Analysis of episodic positive selection

To evaluate whether or not the signature of positive selection was restricted to specific lineage, we used branch site approach implemented in CodeML [34]. This model allows for ω variation not only among prespecified branches but also among sites. The branch site model allows that phylogeny can be divided into prespecified foreground branch (ω2 >  = 1, proportion of sites may be under positive selection) and background branch (where proportion of sites experienced either purifying selection or neutral evolution 0 < ω2 <  = 1). The inference of positive selection was conducted by calculating LRT between this branch site model and null model (it is the same as branch site model but with ω2 = 1 for foreground branch) [34]. We used eutherian phylogenetic tree as an input for the detection of episodic selection at different evolutionary time point from primate ancestral branch to human terminal branch.

Analysis of divergent selection constraint

To determine the pattern of divergence in selective constraint across the phylogeny, we undertook the clade model C (CmC) approach implemented in CodeML [70]. Clade model C assumes that proportions of sites have evolved under divergent selective pressure but not necessarily under positive selection in two or more partition of phylogeny defined as priory.

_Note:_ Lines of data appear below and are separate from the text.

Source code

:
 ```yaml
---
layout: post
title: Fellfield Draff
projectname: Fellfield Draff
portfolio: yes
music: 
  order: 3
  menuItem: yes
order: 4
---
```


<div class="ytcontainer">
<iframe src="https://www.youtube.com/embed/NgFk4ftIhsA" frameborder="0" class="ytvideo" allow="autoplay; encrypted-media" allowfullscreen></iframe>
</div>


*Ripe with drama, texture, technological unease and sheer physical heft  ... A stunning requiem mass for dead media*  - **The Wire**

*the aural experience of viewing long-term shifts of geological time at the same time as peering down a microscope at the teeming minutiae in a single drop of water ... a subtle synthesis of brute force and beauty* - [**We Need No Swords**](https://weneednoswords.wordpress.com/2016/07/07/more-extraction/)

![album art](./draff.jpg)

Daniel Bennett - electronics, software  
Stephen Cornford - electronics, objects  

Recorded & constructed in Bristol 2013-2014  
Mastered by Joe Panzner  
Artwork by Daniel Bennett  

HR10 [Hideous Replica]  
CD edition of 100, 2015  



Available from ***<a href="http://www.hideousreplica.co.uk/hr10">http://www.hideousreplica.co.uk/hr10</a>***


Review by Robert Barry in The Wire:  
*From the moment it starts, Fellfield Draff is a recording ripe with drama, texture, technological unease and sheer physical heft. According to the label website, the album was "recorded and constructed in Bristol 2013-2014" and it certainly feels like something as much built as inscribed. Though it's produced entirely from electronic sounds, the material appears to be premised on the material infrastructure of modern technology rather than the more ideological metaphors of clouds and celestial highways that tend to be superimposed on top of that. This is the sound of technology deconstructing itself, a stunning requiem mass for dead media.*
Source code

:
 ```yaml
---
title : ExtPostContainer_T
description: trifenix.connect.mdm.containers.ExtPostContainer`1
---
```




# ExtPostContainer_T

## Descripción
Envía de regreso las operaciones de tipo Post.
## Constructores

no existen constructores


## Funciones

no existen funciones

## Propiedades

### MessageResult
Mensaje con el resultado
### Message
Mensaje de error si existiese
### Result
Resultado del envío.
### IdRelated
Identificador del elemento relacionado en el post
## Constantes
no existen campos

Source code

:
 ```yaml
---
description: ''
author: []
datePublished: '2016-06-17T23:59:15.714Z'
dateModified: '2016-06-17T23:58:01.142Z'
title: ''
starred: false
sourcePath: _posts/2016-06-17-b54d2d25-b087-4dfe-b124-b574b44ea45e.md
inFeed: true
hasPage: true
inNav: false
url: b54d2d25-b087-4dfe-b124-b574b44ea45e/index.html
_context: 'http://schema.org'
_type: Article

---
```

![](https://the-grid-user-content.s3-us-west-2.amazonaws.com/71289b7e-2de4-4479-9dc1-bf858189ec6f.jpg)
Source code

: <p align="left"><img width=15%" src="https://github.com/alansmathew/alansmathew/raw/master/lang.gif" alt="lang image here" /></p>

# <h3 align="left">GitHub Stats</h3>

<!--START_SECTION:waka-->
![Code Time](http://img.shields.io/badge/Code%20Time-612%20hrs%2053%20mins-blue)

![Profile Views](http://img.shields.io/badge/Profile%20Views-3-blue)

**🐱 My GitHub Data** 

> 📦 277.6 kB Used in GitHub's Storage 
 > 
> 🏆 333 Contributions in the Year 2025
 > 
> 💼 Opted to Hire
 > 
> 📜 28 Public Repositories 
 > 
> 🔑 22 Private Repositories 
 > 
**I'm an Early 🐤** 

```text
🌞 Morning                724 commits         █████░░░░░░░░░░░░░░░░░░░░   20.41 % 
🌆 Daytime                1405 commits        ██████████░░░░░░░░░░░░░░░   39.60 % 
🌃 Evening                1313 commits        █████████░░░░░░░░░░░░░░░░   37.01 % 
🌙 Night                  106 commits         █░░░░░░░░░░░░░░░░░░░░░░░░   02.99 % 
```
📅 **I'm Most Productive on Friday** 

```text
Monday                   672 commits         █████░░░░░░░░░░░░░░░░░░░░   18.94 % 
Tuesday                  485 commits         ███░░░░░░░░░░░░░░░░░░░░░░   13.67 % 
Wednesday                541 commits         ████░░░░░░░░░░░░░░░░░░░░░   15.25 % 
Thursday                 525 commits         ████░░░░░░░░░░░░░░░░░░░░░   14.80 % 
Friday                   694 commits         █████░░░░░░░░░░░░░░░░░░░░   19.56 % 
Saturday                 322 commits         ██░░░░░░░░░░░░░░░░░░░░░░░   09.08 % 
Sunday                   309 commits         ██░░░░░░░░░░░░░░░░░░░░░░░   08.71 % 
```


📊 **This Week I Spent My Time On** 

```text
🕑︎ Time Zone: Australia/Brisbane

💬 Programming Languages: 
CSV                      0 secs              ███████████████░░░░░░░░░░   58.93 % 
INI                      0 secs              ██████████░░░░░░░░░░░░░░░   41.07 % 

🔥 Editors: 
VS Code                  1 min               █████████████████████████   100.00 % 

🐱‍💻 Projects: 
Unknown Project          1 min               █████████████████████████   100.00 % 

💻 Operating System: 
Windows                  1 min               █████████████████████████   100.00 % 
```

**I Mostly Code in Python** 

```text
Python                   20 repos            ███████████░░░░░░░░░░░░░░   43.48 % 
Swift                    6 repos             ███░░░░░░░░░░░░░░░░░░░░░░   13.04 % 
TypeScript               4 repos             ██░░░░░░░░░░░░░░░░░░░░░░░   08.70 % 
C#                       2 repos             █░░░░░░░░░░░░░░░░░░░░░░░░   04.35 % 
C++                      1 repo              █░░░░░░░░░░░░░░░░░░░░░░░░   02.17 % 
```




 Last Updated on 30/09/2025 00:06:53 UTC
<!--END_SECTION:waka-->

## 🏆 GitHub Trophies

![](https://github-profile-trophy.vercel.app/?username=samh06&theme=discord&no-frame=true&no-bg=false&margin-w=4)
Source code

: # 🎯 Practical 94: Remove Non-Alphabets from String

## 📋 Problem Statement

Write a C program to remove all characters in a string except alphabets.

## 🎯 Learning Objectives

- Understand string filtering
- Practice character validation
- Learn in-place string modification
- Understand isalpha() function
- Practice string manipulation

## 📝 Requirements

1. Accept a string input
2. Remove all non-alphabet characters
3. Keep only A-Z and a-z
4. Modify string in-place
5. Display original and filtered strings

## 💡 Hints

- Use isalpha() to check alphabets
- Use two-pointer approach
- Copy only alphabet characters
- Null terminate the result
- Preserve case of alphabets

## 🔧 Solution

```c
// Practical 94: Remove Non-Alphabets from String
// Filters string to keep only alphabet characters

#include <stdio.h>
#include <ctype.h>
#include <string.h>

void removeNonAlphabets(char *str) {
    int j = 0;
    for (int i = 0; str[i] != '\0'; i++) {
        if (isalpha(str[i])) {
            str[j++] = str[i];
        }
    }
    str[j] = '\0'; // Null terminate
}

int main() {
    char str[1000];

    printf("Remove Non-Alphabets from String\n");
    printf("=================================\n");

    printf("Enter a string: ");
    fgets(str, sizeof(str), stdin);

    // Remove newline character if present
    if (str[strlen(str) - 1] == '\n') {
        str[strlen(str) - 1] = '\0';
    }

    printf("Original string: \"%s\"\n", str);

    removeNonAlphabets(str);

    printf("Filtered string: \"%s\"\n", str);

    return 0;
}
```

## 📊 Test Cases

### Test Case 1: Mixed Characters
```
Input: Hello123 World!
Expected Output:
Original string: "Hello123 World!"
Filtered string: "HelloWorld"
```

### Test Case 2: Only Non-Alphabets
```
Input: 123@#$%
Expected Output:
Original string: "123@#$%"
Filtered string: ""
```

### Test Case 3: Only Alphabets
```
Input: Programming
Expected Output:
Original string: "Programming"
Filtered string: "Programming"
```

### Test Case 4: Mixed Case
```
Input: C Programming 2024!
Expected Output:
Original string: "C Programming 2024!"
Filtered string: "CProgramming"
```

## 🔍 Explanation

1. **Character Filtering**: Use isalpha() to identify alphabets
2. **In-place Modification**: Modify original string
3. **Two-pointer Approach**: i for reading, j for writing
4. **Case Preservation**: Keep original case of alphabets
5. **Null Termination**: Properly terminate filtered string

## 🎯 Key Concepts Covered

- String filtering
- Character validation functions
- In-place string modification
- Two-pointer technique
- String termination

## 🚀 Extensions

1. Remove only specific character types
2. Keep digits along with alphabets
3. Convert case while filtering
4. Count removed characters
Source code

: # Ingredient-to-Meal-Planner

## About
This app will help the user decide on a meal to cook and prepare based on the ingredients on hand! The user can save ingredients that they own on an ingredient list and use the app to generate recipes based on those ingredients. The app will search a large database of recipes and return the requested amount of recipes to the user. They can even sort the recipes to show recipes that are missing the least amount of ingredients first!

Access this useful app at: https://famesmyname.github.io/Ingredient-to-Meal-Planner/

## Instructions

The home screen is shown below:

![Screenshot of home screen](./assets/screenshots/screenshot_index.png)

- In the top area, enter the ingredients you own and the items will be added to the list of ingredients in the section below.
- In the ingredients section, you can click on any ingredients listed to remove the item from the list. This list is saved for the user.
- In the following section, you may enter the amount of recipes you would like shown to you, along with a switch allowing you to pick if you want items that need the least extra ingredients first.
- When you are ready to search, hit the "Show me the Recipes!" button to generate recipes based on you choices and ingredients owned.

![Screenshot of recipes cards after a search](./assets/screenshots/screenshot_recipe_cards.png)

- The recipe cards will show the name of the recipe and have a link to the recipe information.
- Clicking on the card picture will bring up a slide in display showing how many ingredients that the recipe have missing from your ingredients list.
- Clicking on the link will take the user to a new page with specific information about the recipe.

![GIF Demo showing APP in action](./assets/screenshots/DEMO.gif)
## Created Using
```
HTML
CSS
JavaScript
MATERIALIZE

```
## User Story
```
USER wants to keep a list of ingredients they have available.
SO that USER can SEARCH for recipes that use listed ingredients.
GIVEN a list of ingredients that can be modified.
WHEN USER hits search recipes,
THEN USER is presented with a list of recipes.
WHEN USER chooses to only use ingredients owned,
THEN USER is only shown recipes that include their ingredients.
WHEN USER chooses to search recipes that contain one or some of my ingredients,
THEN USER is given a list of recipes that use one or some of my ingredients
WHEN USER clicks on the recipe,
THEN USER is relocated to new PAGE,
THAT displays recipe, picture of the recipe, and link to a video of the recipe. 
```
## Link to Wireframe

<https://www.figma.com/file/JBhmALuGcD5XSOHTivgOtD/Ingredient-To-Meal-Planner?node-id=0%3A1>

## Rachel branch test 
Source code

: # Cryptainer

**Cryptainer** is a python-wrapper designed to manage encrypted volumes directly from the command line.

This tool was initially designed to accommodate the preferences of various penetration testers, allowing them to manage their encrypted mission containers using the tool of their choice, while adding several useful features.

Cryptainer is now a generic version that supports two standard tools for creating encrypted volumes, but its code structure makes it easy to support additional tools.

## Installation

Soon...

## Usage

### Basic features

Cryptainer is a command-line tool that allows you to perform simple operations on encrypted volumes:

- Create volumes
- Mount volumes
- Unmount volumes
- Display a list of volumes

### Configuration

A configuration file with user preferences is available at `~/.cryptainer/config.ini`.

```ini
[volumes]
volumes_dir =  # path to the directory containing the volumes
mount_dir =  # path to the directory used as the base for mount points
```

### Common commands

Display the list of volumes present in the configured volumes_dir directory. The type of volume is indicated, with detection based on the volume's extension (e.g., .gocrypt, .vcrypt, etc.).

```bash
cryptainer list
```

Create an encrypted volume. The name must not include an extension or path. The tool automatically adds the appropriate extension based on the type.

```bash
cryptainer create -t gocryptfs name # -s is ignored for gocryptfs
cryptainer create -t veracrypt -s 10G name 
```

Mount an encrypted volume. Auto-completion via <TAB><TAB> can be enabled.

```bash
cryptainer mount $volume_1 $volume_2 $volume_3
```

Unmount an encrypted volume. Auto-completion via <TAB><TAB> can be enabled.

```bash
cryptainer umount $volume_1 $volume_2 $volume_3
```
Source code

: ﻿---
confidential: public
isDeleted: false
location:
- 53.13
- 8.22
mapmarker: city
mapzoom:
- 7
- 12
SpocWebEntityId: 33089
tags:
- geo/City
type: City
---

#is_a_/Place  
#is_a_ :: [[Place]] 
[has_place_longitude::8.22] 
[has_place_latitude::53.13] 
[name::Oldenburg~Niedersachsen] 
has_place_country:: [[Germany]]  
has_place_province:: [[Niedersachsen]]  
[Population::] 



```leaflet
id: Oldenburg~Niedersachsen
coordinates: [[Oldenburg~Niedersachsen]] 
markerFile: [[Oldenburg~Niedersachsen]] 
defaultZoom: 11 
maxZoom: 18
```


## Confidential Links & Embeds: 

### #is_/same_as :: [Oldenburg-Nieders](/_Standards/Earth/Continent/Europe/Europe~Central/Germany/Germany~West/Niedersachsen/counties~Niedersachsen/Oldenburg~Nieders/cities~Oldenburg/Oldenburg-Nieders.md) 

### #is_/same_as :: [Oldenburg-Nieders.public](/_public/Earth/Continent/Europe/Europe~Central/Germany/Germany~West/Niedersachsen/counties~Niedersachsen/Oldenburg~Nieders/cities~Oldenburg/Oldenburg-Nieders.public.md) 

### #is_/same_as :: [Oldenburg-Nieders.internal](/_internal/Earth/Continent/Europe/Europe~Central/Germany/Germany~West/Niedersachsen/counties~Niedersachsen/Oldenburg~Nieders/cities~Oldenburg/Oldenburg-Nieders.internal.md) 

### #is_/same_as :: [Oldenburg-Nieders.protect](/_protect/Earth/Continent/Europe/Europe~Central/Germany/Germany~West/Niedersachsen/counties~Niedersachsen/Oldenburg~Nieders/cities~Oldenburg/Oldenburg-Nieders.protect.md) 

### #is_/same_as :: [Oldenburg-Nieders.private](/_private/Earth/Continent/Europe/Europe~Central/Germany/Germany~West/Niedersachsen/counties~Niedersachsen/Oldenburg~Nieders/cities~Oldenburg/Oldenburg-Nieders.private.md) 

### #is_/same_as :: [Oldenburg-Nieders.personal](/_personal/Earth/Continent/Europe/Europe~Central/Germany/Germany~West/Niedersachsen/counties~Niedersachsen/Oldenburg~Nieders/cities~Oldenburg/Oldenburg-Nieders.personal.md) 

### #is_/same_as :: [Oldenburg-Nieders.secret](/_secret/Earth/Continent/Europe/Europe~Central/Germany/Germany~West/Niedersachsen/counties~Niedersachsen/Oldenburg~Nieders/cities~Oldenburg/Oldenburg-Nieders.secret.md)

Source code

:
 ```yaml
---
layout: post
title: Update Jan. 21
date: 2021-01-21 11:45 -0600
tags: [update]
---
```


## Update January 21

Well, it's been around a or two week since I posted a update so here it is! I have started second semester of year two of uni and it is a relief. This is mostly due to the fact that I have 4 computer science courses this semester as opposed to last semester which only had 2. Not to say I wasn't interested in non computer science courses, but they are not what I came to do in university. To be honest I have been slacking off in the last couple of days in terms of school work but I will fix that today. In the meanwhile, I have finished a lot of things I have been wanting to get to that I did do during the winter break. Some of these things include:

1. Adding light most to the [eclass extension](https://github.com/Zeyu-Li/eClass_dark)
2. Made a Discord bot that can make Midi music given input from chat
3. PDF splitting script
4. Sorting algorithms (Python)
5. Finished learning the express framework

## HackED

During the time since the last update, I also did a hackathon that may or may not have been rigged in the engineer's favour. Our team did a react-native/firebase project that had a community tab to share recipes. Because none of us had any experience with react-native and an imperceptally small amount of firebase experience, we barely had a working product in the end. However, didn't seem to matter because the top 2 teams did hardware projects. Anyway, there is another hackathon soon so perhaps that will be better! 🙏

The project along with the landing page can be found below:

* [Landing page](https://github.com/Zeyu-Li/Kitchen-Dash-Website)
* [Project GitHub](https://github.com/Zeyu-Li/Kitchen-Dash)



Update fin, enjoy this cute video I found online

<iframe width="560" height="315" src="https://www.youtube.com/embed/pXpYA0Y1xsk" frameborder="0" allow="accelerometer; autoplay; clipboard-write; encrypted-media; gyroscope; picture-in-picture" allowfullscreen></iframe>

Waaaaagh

The LRT was conducted by comparing the CmC model with null model M2a-rel [71]. Both alternative CmC and null M2a-rel models have possessed three classes of sites with ω = 1, ω < 1. The third class of site in M2a-rel has single ω ratio (ω2 > 0) that is shared between all clades of phylogeny while CmC third class of site has ω ratios equal to the partitions of the phylogeny and varies among the partition of phylogeny [70, 71].

Statistical analysis

P values were calculated in Chi-square program of PAMLX 1.2 package [72]. The P values of the multiple testing hypothesis were corrected for false discovery rate by using the q value package in R3.5.0 [35, 73]. The q values were calculated for each analysis, ranked in ascending order by applying the bootstrap method for π0 estimation and specified fdr.level = 0.05 in q value package in R3.5.0 [74].